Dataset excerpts

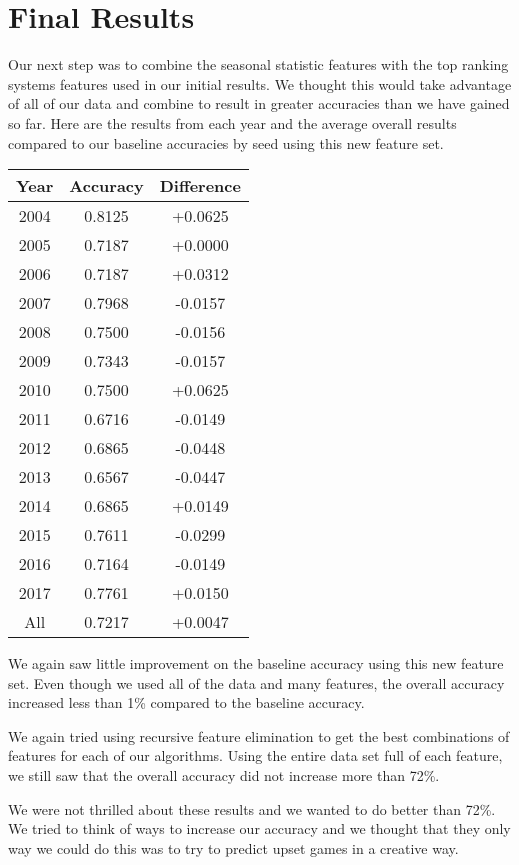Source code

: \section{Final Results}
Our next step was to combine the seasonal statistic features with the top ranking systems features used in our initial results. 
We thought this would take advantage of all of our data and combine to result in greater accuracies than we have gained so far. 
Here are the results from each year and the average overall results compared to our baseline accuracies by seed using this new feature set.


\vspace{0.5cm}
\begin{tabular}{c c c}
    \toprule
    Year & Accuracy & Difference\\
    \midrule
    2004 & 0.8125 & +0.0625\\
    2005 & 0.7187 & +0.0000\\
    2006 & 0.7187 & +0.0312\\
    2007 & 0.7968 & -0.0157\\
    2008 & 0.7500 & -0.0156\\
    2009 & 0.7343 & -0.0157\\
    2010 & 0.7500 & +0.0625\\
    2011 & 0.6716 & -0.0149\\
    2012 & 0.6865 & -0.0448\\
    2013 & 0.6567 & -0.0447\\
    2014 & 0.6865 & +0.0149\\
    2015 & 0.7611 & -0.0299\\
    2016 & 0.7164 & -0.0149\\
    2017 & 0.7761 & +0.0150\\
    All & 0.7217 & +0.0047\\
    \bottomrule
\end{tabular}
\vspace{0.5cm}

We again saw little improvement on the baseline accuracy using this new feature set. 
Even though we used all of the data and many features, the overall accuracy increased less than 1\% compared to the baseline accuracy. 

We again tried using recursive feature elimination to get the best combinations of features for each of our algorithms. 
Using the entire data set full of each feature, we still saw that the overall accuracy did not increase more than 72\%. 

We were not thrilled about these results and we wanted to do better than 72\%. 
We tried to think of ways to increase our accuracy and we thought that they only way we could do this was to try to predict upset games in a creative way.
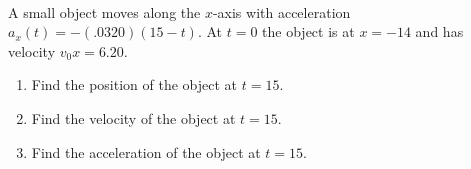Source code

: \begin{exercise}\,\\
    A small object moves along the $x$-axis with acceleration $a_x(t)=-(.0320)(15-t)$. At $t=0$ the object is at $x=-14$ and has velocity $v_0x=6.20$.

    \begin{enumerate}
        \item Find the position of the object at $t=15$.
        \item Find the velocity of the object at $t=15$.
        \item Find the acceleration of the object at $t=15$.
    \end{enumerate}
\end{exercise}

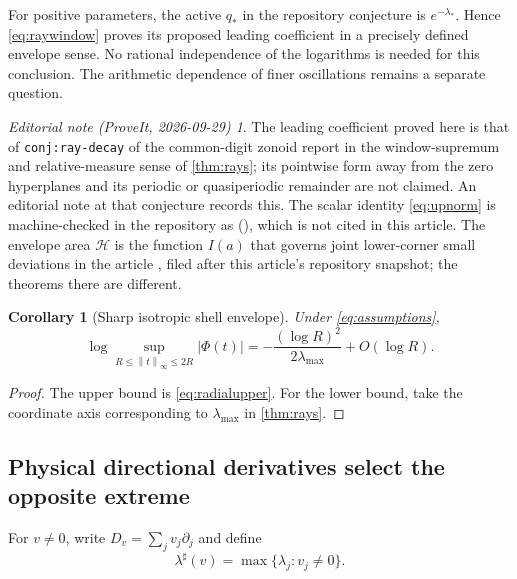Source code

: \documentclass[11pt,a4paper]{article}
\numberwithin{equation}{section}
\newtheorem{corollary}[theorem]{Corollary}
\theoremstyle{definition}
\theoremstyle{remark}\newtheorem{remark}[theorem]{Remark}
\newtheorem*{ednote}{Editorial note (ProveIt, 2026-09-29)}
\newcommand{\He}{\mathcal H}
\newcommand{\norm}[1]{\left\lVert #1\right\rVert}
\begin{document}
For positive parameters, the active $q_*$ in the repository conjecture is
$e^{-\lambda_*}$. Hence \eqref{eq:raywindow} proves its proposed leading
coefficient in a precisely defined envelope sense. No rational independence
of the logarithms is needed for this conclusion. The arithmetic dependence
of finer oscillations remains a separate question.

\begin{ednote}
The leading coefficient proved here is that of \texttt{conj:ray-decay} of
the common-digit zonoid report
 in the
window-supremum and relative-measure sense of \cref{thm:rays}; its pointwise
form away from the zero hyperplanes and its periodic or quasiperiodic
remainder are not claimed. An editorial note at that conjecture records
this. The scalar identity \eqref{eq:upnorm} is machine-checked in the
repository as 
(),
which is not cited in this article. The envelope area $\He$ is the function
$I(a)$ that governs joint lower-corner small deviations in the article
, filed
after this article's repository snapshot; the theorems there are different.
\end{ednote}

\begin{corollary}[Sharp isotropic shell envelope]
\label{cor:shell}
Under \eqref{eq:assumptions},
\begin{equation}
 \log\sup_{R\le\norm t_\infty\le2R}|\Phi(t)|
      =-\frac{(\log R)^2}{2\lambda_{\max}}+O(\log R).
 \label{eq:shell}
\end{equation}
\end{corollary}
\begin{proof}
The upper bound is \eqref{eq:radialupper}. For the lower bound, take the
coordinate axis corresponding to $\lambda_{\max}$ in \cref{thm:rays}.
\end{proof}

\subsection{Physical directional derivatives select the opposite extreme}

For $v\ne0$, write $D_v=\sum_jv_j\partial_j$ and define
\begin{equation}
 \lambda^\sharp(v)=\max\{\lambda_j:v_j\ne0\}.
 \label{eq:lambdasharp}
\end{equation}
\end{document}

- About this exercise -
The answer should consist only of the lines from the one with "coordinate axis corresponding" to the final line of the records above, retyped word for word.

- Answer to this exercise -
coordinate axis corresponding to $\lambda_{\max}$ in \cref{thm:rays}.
\end{proof}

\subsection{Physical directional derivatives select the opposite extreme}

For $v\ne0$, write $D_v=\sum_jv_j\partial_j$ and define
\begin{equation}
 \lambda^\sharp(v)=\max\{\lambda_j:v_j\ne0\}.
 \label{eq:lambdasharp}
\end{equation}
\end{document}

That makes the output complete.